● **About this task**:
Whenever a line in the data holds the string "componenti", copy that line.

Source records
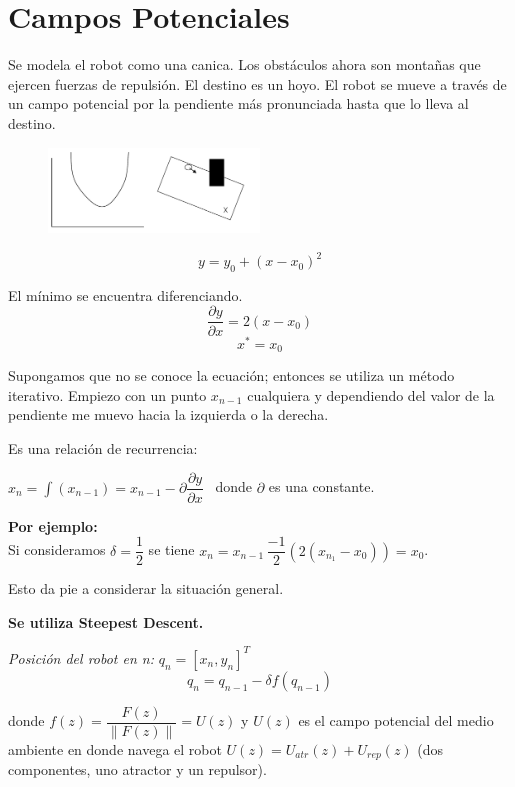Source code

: \section{Campos Potenciales}

Se modela el robot como una canica. Los obstáculos ahora son montañas que ejercen fuerzas de repulsión. El destino es un hoyo.
El robot se mueve a través de un campo potencial por la pendiente más pronunciada hasta que lo lleva al destino.

\begin{figure}[h!]
	\centering
	\includegraphics[width=0.5\textwidth]{images/img58.png}
	\label{figura58}
\end{figure}

$$
y=y_0 + (x-x_0)^2
$$


El mínimo se encuentra diferenciando.
$$
\dfrac{\partial y}{\partial x} = 2(x-x_0)
$$
$$
x^* = x_0
$$

Supongamos que no se conoce la ecuación; entonces se utiliza un método iterativo.
Empiezo con un punto $x_{n-1}$ cualquiera y dependiendo del valor de la pendiente me muevo hacia la izquierda o la derecha.

Es una relación de recurrencia:

\begin{center}
	$ x_n= \int(x_{n-1}) = x_{n-1} - \partial \dfrac{\partial y}{\partial x} $ \,  donde $\partial$ es una constante.	
\end{center}

\textbf{Por ejemplo:} \\
Si consideramos $\delta = \dfrac{1}{2}$ se tiene $x_n = x_{n-1} \, \dfrac{-1}{2}(2(x_{n_1}-x_0)) = x_0$.


Esto da pie a considerar la situación general.

\textbf {Se utiliza Steepest Descent.} 

\textit{Posición del robot en n:} $q_n = \left[x_n,y_n\right]^T$
$$
q_n=q_{n-1}-\delta f (q_{n-1}) $$

donde $f(z)= \dfrac{F(z)}{\|F(z)\|} = U(z)$ y $U(z)$  es el campo potencial del medio ambiente en donde navega el robot $U(z)= U_{atr}(z) + U_{rep}(z)$ (dos componentes, uno atractor y un repulsor).

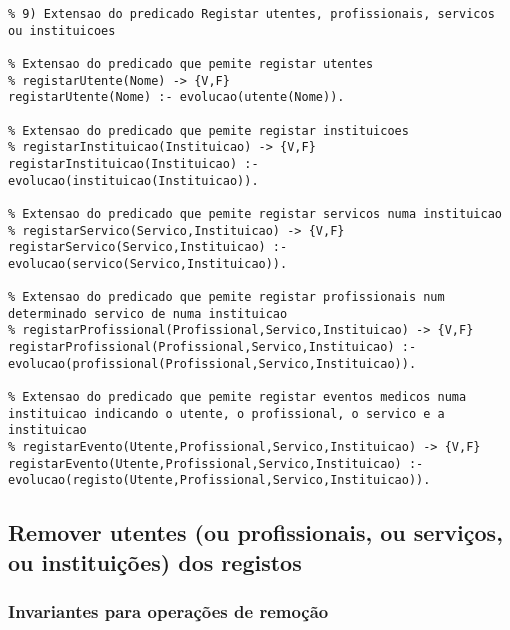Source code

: \documentclass[
  oneside,
  10pt, a4paper,
  footinclude=true,
  headinclude=true,
  cleardoublepage=empty
]{scrbook}
\begin{document}
\begin{lstlisting}
% 9) Extensao do predicado Registar utentes, profissionais, servicos ou instituicoes

% Extensao do predicado que pemite registar utentes
% registarUtente(Nome) -> {V,F}
registarUtente(Nome) :- evolucao(utente(Nome)).

% Extensao do predicado que pemite registar instituicoes
% registarInstituicao(Instituicao) -> {V,F}
registarInstituicao(Instituicao) :- evolucao(instituicao(Instituicao)).

% Extensao do predicado que pemite registar servicos numa instituicao
% registarServico(Servico,Instituicao) -> {V,F}
registarServico(Servico,Instituicao) :- evolucao(servico(Servico,Instituicao)).

% Extensao do predicado que pemite registar profissionais num determinado servico de numa instituicao
% registarProfissional(Profissional,Servico,Instituicao) -> {V,F}
registarProfissional(Profissional,Servico,Instituicao) :- evolucao(profissional(Profissional,Servico,Instituicao)).

% Extensao do predicado que pemite registar eventos medicos numa instituicao indicando o utente, o profissional, o servico e a instituicao
% registarEvento(Utente,Profissional,Servico,Instituicao) -> {V,F}
registarEvento(Utente,Profissional,Servico,Instituicao) :- evolucao(registo(Utente,Profissional,Servico,Instituicao)).
\end{lstlisting}


\subsection{Remover utentes (ou profissionais, ou serviços, ou instituições) dos registos}
\label{remocao}

\subsubsection{Invariantes para operações de remoção}
\label{invariantes_remocao}
\end{document}

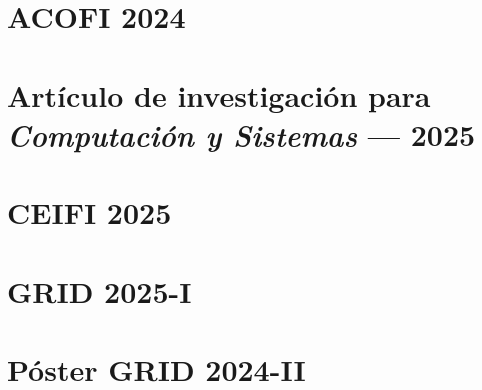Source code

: \appendix


\newpage




\newpage



\newpage



\newpage


\FloatBarrier\section{ACOFI 2024}


\FloatBarrier\section{Artículo de investigación para \textbf{\textit{Computación y Sistemas}} --- 2025}


%
%
\FloatBarrier\section{CEIFI 2025}

%
\FloatBarrier\section{GRID 2025-I }

%
\FloatBarrier\section{Póster GRID 2024-II}

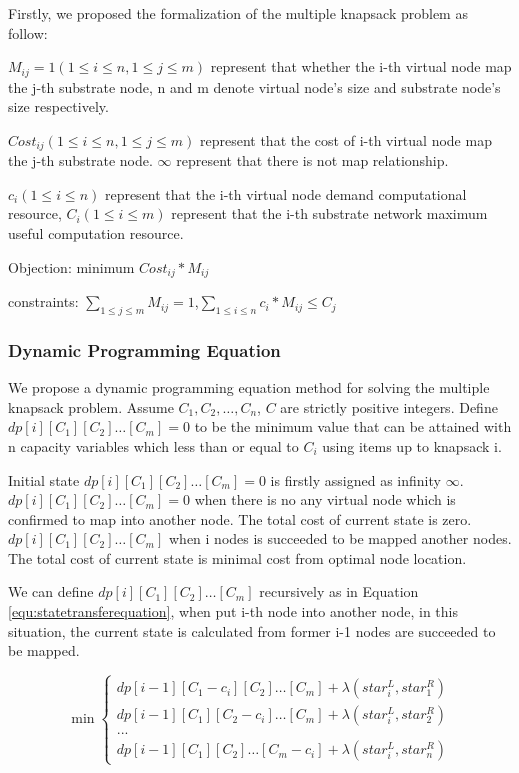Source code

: Firstly, we proposed the formalization of the multiple knapsack problem as follow:

$M_{ij}=1(1\leq i\leq n,1 \leq j \leq m)$ represent that whether the i-th virtual node map the j-th substrate node, n and m denote virtual node's size and substrate node's size respectively.

$Cost_{ij}(1\leq i\leq n,1 \leq j \leq m)$ represent that the cost of i-th virtual node map the j-th substrate node. $\infty$ represent that there is not map relationship.

$c_i(1\leq i\leq n)$ represent that the i-th virtual node demand computational resource, $C_i(1\leq i\leq m)$ represent that the i-th substrate network maximum useful computation resource.

Objection: minimum $Cost_{ij}*M_{ij}$

constraints: $\sum\limits_{1\leq j\leq m} M_{ij}=1$,$\sum\limits_{1\leq i\leq n} c_i*M_{ij}\leq C_j$

\subsubsection{Dynamic Programming Equation}
\label{lab:DynamicProgrammingEquation}
We propose a dynamic programming equation method for solving the multiple knapsack problem. Assume $C_1,C_2,\ldots,C_n$, $C$ are strictly positive integers. Define $dp[i][{C_1}][{C_2}] \ldots [{C_m}]=0$ to be the minimum value that can be attained with n capacity variables  which less than or equal to $C_i$ using items up to knapsack i.

Initial state $dp[i][{C_1}][{C_2}] \ldots [{C_m}]=0$ is firstly assigned as infinity $\infty$. $dp[i][{C_1}][{C_2}] \ldots [{C_m}]=0$ when there is no any virtual node which is confirmed to map into another node. The total cost of current state is zero. $dp[i][{C_1}][{C_2}] \ldots [{C_m}]$ when  i nodes is succeeded to be mapped another nodes. The total cost of current state is minimal cost from optimal node location.

We can define $dp[i][{C_1}][{C_2}] \ldots [{C_m}]$ recursively as in Equation \ref{equ:statetransferequation}, when put i-th node into another node, in this situation, the current state is calculated from former i-1 nodes are succeeded to be mapped.

\begin{equation}
\label{equ:statetransferequation}
\min \left\{ \begin{array}{l}
dp[i - 1][{C_1-c_i}][{C_2}] \ldots [{C_m}]+\lambda(star^L_i,star^R_1)\\
dp[i - 1][{C_1}][{C_2-c_i}] \ldots [{C_m}]+\lambda(star^L_i,star^R_2)\\
...\\
dp[i - 1][{C_1}][{C_2}] \ldots [{C_m-c_i}]+\lambda(star^L_i,star^R_n)
\end{array} \right.
\end{equation}


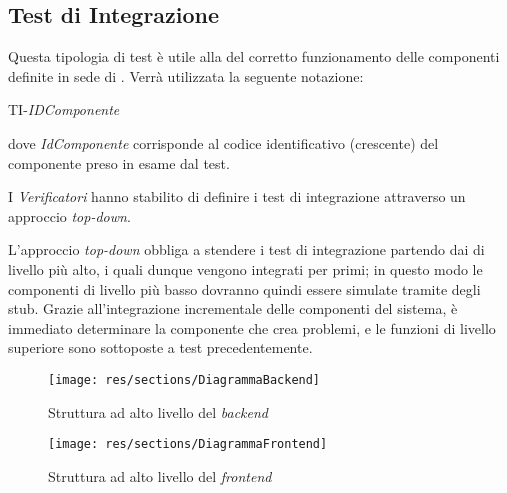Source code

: \newpage
\subsection{Test di Integrazione}
Questa tipologia di test è utile alla  del corretto funzionamento delle componenti definite in sede di \SpecificaTecnica.
Verrà utilizzata la seguente notazione:
	\begin{center}
		TI-\textit{IDComponente}
	\end{center}
dove \textit{IdComponente} corrisponde al codice identificativo (crescente) del componente preso in esame
dal test.

I \textit{Verificatori} hanno stabilito di definire i test di integrazione attraverso un approccio  \textit{top-down}. 


L'approccio \textit{top-down} obbliga a stendere i test di integrazione partendo dai 
di livello più alto, i quali dunque vengono integrati per primi;
in questo modo le componenti di livello più basso dovranno quindi essere simulate tramite degli
stub. Grazie all'integrazione incrementale delle componenti del sistema, è immediato determinare
la componente che crea problemi, e le funzioni di livello superiore sono sottoposte a test precedentemente.

\begin{figure}[H]
      \begin{center}
        \texttt{[image: res/sections/DiagrammaBackend]}
      \caption{Struttura ad alto livello del \textit{backend}}
      \end{center}
\end{figure}

\begin{figure}[H]

        \centering
        \texttt{[image: res/sections/DiagrammaFrontend]}
        \caption{Struttura ad alto livello del \textit{frontend}}
\end{figure}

● **Task result**:
Questa tipologia di test è utile alla  del corretto funzionamento delle componenti definite in sede di \SpecificaTecnica.
in questo modo le componenti di livello più basso dovranno quindi essere simulate tramite degli
stub. Grazie all'integrazione incrementale delle componenti del sistema, è immediato determinare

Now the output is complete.